Setting Up ML-Powered Anomaly Detection for Outlier Analysis - Amazon QuickSight

Setting Up ML-Powered Anomaly Detection for Outlier Analysis

Use the following procedure to start detecting outliers, and the key drivers that contribute to them, by adding an insight widget that uses ML-powered anomaly detection.

To set up outlier analysis, including contributing drivers

  1. Open your analysis and, on the top menu, choose Add, then Add insight. From the list, choose Anomaly detection and Select.

    Doing this creates a widget for the insight (also called an autonarrative).

  2. Follow the screen prompt on the new widget, which tells you to choose fields for the insight. Add at least one date, one measure, and one dimension. You can add up to five dimension (category) fields. However, you can't use calculated fields.
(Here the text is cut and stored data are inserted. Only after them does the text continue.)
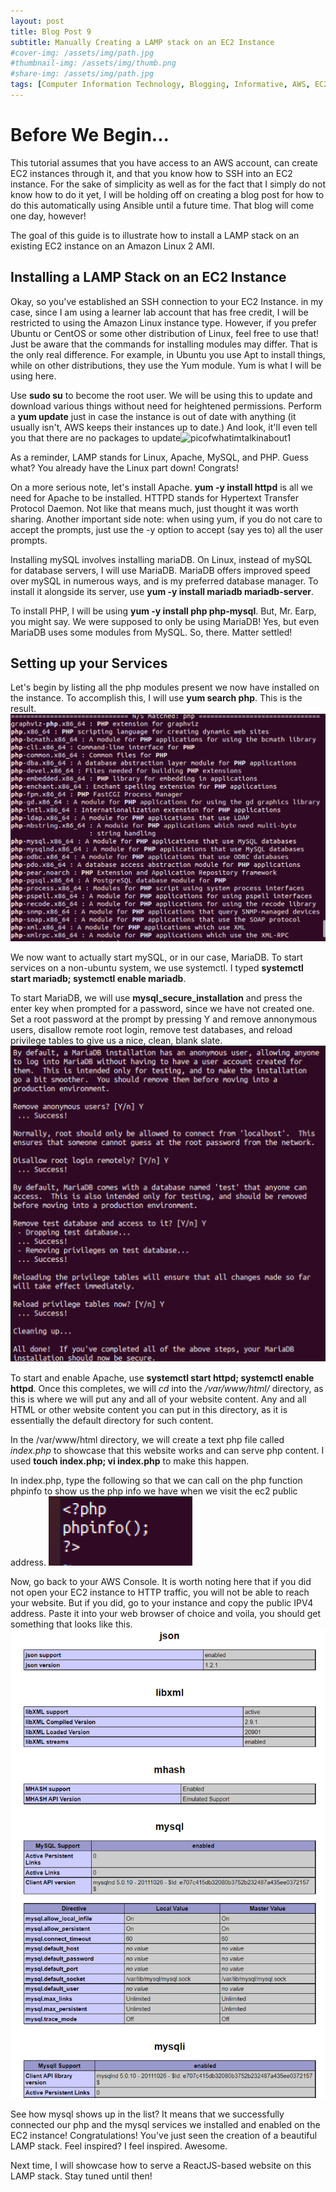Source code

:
 ```yaml
---
layout: post
title: Blog Post 9
subtitle: Manually Creating a LAMP stack on an EC2 Instance
#cover-img: /assets/img/path.jpg
#thumbnail-img: /assets/img/thumb.png
#share-img: /assets/img/path.jpg
tags: [Computer Information Technology, Blogging, Informative, AWS, EC2, Virtual Machines, Ansible, Automation]
---
```


# Before We Begin...

This tutorial assumes that you have access to an AWS account, can create EC2 instances through it, and that you know how to SSH into an EC2 instance. For the sake of simplicity as well as for the fact that I simply do not know how to do it yet, I will be holding off on creating a blog post for how to do this automatically using Ansible until a future time. That blog will come one day, however!

The goal of this guide is to illustrate how to install a LAMP stack on an existing EC2 instance on an Amazon Linux 2 AMI.

## Installing a LAMP Stack on an EC2 Instance

Okay, so you've established an SSH connection to your EC2 Instance. in my case, since I am using a learner lab account that has free credit, I will be restricted to using the Amazon Linux instance type. However, if you prefer Ubuntu or CentOS or some other distribution of Linux, feel free to use that! Just be aware that the commands for installing modules may differ. That is the only real difference. For example, in Ubuntu you use Apt to install things, while on other distributions, they use the Yum module. Yum is what I will be using here. 

Use **sudo su** to become the root user. We will be using this to update and download various things without need for heightened permissions. Perform a **yum update** just in case the instance is out of date with anything (it usually isn't, AWS keeps their instances up to date.) And look, it'll even tell you that there are no packages to update![picofwhatimtalkinabout1](aboutimtalkin.png)

As a reminder, LAMP stands for Linux, Apache, MySQL, and PHP. Guess what? You already have the Linux part down! Congrats!

On a more serious note, let's install Apache. **yum -y install httpd** is all we need for Apache to be installed. HTTPD stands for Hypertext Transfer Protocol Daemon. Not like that means much, just thought it was worth sharing. Another important side note: when using yum, if you do not care to accept the prompts, just use the -y option to accept (say yes to) all the user prompts. 

Installing mySQL involves installing mariaDB. On Linux, instead of mySQL for database servers, I will use MariaDB. MariaDB offers improved speed over mySQL in numerous ways, and is my preferred database manager. To install it alongside its server, use **yum -y install mariadb mariadb-server**. 

To install PHP, I will be using **yum -y install php php-mysql**. But, Mr. Earp, you might say. We were supposed to only be using MariaDB! Yes, but even MariaDB uses some modules from MySQL. So, there. Matter settled! 

## Setting up your Services

Let's begin by listing all the php modules present we now have installed on the instance. To accomplish this, I will use **yum search php**. This is the result. ![result](/assets/img/result.png)

We now want to actually start mySQL, or in our case, MariaDB. To start services on a non-ubuntu system, we use systemctl. I typed **systemctl start mariadb; systemctl enable mariadb**.

To start MariaDB, we will use **mysql_secure_installation** and press the enter key when prompted for a password, since we have not created one. Set a root password at the prompt by pressing Y and remove annonymous users, disallow remote root login, remove test databases, and reload privilege tables to give us a nice, clean, blank slate. ![examplemariadb](/assets/img/examplemaria.png)

To start and enable Apache, use **systemctl start httpd; systemctl enable httpd**. Once this completes, we will *cd* into the */var/www/html/* directory, as this is where we will put any and all of your website content. Any and all HTML or other website content you can put in this directory, as it is essentially the default directory for such content. 

In the /var/www/html directory, we will create a text php file called *index.php* to showcase that this website works and can serve php content. I used **touch index.php; vi index.php** to make this happen. 

In index.php, type the following so that we can call on the php function phpinfo to show us the php info we have when we visit the ec2 public address. ![typephpinfo](/assets/img/typephp.png)

Now, go back to your AWS Console. It is worth noting here that if you did not open your EC2 instance to HTTP traffic, you will not be able to reach your website. But if you did, go to your instance and copy the public IPV4 address. Paste it into your web browser of choice and voila, you should get something that looks like this. ![likethis](/assets/img/likethis.png)

See how mysql shows up in the list? It means that we successfully connected our php and the mysql services we installed and enabled on the EC2 instance! Congratulations! You've just seen the creation of a beautiful LAMP stack. Feel inspired?  I feel inspired. Awesome. 

Next time, I will showcase how to serve a ReactJS-based website on this LAMP stack. Stay tuned until then!


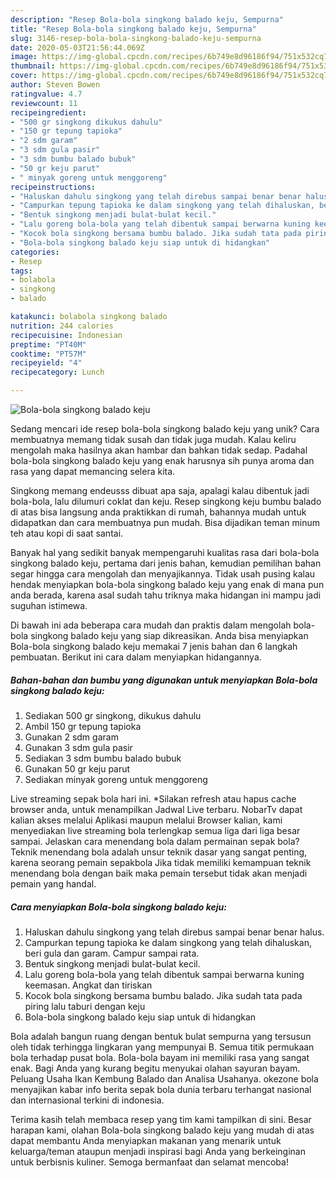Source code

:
 ```yaml
---
description: "Resep Bola-bola singkong balado keju, Sempurna"
title: "Resep Bola-bola singkong balado keju, Sempurna"
slug: 3146-resep-bola-bola-singkong-balado-keju-sempurna
date: 2020-05-03T21:56:44.069Z
image: https://img-global.cpcdn.com/recipes/6b749e8d96186f94/751x532cq70/bola-bola-singkong-balado-keju-foto-resep-utama.jpg
thumbnail: https://img-global.cpcdn.com/recipes/6b749e8d96186f94/751x532cq70/bola-bola-singkong-balado-keju-foto-resep-utama.jpg
cover: https://img-global.cpcdn.com/recipes/6b749e8d96186f94/751x532cq70/bola-bola-singkong-balado-keju-foto-resep-utama.jpg
author: Steven Bowen
ratingvalue: 4.7
reviewcount: 11
recipeingredient:
- "500 gr singkong dikukus dahulu"
- "150 gr tepung tapioka"
- "2 sdm garam"
- "3 sdm gula pasir"
- "3 sdm bumbu balado bubuk"
- "50 gr keju parut"
- " minyak goreng untuk menggoreng"
recipeinstructions:
- "Haluskan dahulu singkong yang telah direbus sampai benar benar halus."
- "Campurkan tepung tapioka ke dalam singkong yang telah dihaluskan, beri gula dan garam. Campur sampai rata."
- "Bentuk singkong menjadi bulat-bulat kecil."
- "Lalu goreng bola-bola yang telah dibentuk sampai berwarna kuning keemasan. Angkat dan tiriskan"
- "Kocok bola singkong bersama bumbu balado. Jika sudah tata pada piring lalu taburi dengan keju"
- "Bola-bola singkong balado keju siap untuk di hidangkan"
categories:
- Resep
tags:
- bolabola
- singkong
- balado

katakunci: bolabola singkong balado 
nutrition: 244 calories
recipecuisine: Indonesian
preptime: "PT40M"
cooktime: "PT57M"
recipeyield: "4"
recipecategory: Lunch

---
```



![Bola-bola singkong balado keju](https://img-global.cpcdn.com/recipes/6b749e8d96186f94/751x532cq70/bola-bola-singkong-balado-keju-foto-resep-utama.jpg)

Sedang mencari ide resep bola-bola singkong balado keju yang unik? Cara membuatnya memang tidak susah dan tidak juga mudah. Kalau keliru mengolah maka hasilnya akan hambar dan bahkan tidak sedap. Padahal bola-bola singkong balado keju yang enak harusnya sih punya aroma dan rasa yang dapat memancing selera kita.

Singkong memang endeusss dibuat apa saja, apalagi kalau dibentuk jadi bola-bola, lalu dilumuri coklat dan keju. Resep singkong keju bumbu balado di atas bisa langsung anda praktikkan di rumah, bahannya mudah untuk didapatkan dan cara membuatnya pun mudah. Bisa dijadikan teman minum teh atau kopi di saat santai.

Banyak hal yang sedikit banyak mempengaruhi kualitas rasa dari bola-bola singkong balado keju, pertama dari jenis bahan, kemudian pemilihan bahan segar hingga cara mengolah dan menyajikannya. Tidak usah pusing kalau hendak menyiapkan bola-bola singkong balado keju yang enak di mana pun anda berada, karena asal sudah tahu triknya maka hidangan ini mampu jadi suguhan istimewa.


Di bawah ini ada beberapa cara mudah dan praktis dalam mengolah bola-bola singkong balado keju yang siap dikreasikan. Anda bisa menyiapkan Bola-bola singkong balado keju memakai 7 jenis bahan dan 6 langkah pembuatan. Berikut ini cara dalam menyiapkan hidangannya.

<!--inarticleads1-->

##### Bahan-bahan dan bumbu yang digunakan untuk menyiapkan Bola-bola singkong balado keju:

1. Sediakan 500 gr singkong, dikukus dahulu
1. Ambil 150 gr tepung tapioka
1. Gunakan 2 sdm garam
1. Gunakan 3 sdm gula pasir
1. Sediakan 3 sdm bumbu balado bubuk
1. Gunakan 50 gr keju parut
1. Sediakan  minyak goreng untuk menggoreng


Live streaming sepak bola hari ini. *Silakan refresh atau hapus cache browser anda, untuk menampilkan Jadwal Live terbaru. NobarTv dapat kalian akses melalui Aplikasi maupun melalui Browser kalian, kami menyediakan live streaming bola terlengkap semua liga dari liga besar sampai. Jelaskan cara menendang bola dalam permainan sepak bola? Teknik menendang bola adalah unsur teknik dasar yang sangat penting, karena seorang pemain sepakbola Jika tidak memiliki kemampuan teknik menendang bola dengan baik maka pemain tersebut tidak akan menjadi pemain yang handal. 

<!--inarticleads2-->

##### Cara menyiapkan Bola-bola singkong balado keju:

1. Haluskan dahulu singkong yang telah direbus sampai benar benar halus.
1. Campurkan tepung tapioka ke dalam singkong yang telah dihaluskan, beri gula dan garam. Campur sampai rata.
1. Bentuk singkong menjadi bulat-bulat kecil.
1. Lalu goreng bola-bola yang telah dibentuk sampai berwarna kuning keemasan. Angkat dan tiriskan
1. Kocok bola singkong bersama bumbu balado. Jika sudah tata pada piring lalu taburi dengan keju
1. Bola-bola singkong balado keju siap untuk di hidangkan


Bola adalah bangun ruang dengan bentuk bulat sempurna yang tersusun oleh tidak terhingga lingkaran yang mempunyai B. Semua titik permukaan bola terhadap pusat bola. Bola-bola bayam ini memiliki rasa yang sangat enak. Bagi Anda yang kurang begitu menyukai olahan sayuran bayam. Peluang Usaha Ikan Kembung Balado dan Analisa Usahanya. okezone bola menyajikan kabar info berita sepak bola dunia terbaru terhangat nasional dan internasional terkini di indonesia. 

Terima kasih telah membaca resep yang tim kami tampilkan di sini. Besar harapan kami, olahan Bola-bola singkong balado keju yang mudah di atas dapat membantu Anda menyiapkan makanan yang menarik untuk keluarga/teman ataupun menjadi inspirasi bagi Anda yang berkeinginan untuk berbisnis kuliner. Semoga bermanfaat dan selamat mencoba!
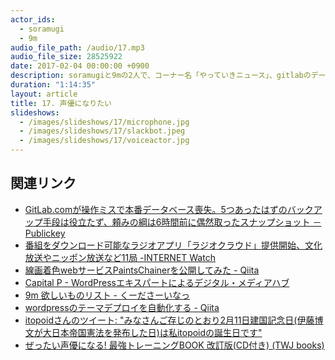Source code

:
 ```yaml
---
actor_ids:
  - soramugi
  - 9m
audio_file_path: /audio/17.mp3
audio_file_size: 28525922
date: 2017-02-04 00:00:00 +0900
description: soramugiと9mの2人で、コーナー名「やっていきニュース」、gitlabのデータベース消失、ラジオクラウド、slackbot、小菅さん誕生日、PaintsChainer、Capital P、WordPressのテーマデプロイ、マイルにハマる、などについて話しました。
duration: "1:14:35"
layout: article
title: 17. 声優になりたい
slideshows:
  - /images/slideshows/17/microphone.jpg
  - /images/slideshows/17/slackbot.jpeg
  - /images/slideshows/17/voiceactor.jpg
---
```


## 関連リンク

- <a href='http://www.publickey1.jp/blog/17/gitlabcom56.html'>GitLab.comが操作ミスで本番データベース喪失。5つあったはずのバックアップ手段は役立たず、頼みの綱は6時間前に偶然取ったスナップショット － Publickey</a>
- <a href='http://internet.watch.impress.co.jp/docs/news/1041539.html'>番組をダウンロード可能なラジオアプリ「ラジオクラウド」提供開始、文化放送やニッポン放送など11局 -INTERNET Watch</a>
- <a href='http://qiita.com/taizan/items/7119e16064cc11500f32'>線画着色webサービスPaintsChainerを公開してみた - Qiita</a>
- <a href='https://capitalp.jp/'>Capital P - WordPressエキスパートによるデジタル・メディアハブ</a>
- <a href='https://www.amazon.co.jp/registry/wishlist/VG8XWCIMK0GL/ref=cm_sw_r_cp_ep_ws_SlGIybSXK3QGC'>9m 欲しいものリスト - くーださーいなっ</a>
- <a href='http://qiita.com/soramugi/items/1c07f520f421e3cf32ca'>wordpressのテーマデプロイを自動化する - Qiita</a>
- <a href='https://twitter.com/itopoid/status/827399232235528192'>itopoidさんのツイート: "みなさんご存じのとおり2月11日建国記念日(伊藤博文が大日本帝国憲法を発布した日)は私itopoidの誕生日です"</a>
- [ぜったい声優になる! 最強トレーニングBOOK 改訂版(CD付き) (TWJ books)](http://www.amazon.co.jp/exec/obidos/ASIN/4862561624/yatteikifm-22/ref=nosim/)
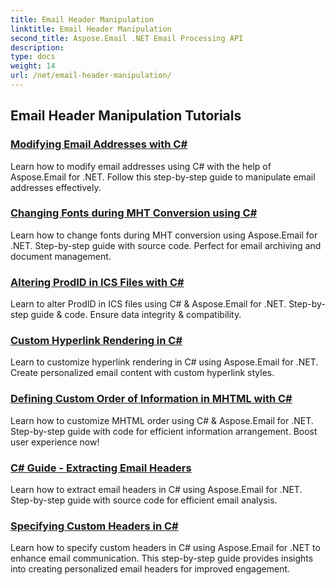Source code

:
 ```yaml
---
title: Email Header Manipulation
linktitle: Email Header Manipulation
second_title: Aspose.Email .NET Email Processing API
description: 
type: docs
weight: 14
url: /net/email-header-manipulation/
---
```


## Email Header Manipulation Tutorials
### [Modifying Email Addresses with C#](./modifying-email-addresses-with-csharp/)
Learn how to modify email addresses using C# with the help of Aspose.Email for .NET. Follow this step-by-step guide to manipulate email addresses effectively.
### [Changing Fonts during MHT Conversion using C#](./changing-fonts-during-mht-conversion-using-csharp/)
Learn how to change fonts during MHT conversion using Aspose.Email for .NET. Step-by-step guide with source code. Perfect for email archiving and document management.
### [Altering ProdID in ICS Files with C#](./altering-prodid-in-ics-files-with-csharp/)
Learn to alter ProdID in ICS files using C# & Aspose.Email for .NET. Step-by-step guide & code. Ensure data integrity & compatibility. 
### [Custom Hyperlink Rendering in C# ](./custom-hyperlink-rendering-in-csharp/)
Learn to customize hyperlink rendering in C# using Aspose.Email for .NET. Create personalized email content with custom hyperlink styles.
### [Defining Custom Order of Information in MHTML with C#](./defining-custom-order-of-information-in-mhtml-with-csharp/)
Learn how to customize MHTML order using C# & Aspose.Email for .NET. Step-by-step guide with code for efficient information arrangement. Boost user experience now!
### [C# Guide - Extracting Email Headers](./csharp-guide-extracting-email-headers/)
Learn how to extract email headers in C# using Aspose.Email for .NET. Step-by-step guide with source code for efficient email analysis. 
### [Specifying Custom Headers in C#](./specifying-custom-headers-in-csharp/)
Learn how to specify custom headers in C# using Aspose.Email for .NET to enhance email communication. This step-by-step guide provides insights into creating personalized email headers for improved engagement.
    In the field wells, Categories represent the dimensional values that Amazon QuickSight uses to split the metric. For example, let's say you are analyzing revenue across all product categories and product SKUs. There are 10 product categories, each with 10 product SKUs. Amazon QuickSight splits the metric by the 100 unique combinations and runs anomaly detection on each combination for the split metric.

  3. Choose Get started on the widget.

  4. The configuration screen appears. Configure one or more of the settings described in the following steps.

    Note

    This is a scrollable screen. To see all of the configuration options, you might need to navigate using the scrollbar, the mouse wheel, or the up and down arrow keys.

    1. (Optional) In the Fields for analysis section, you can see a list of fields from the field wells, for reference purposes. If you have chosen three categories (dimensions), Amazon QuickSight analyzes the following combinations hierarchically: A, AB, ABC. If you enable the option to Analyze all combinations of these categories, Amazon QuickSight analyzes all combinations: A, AB, ABC, BC, AC.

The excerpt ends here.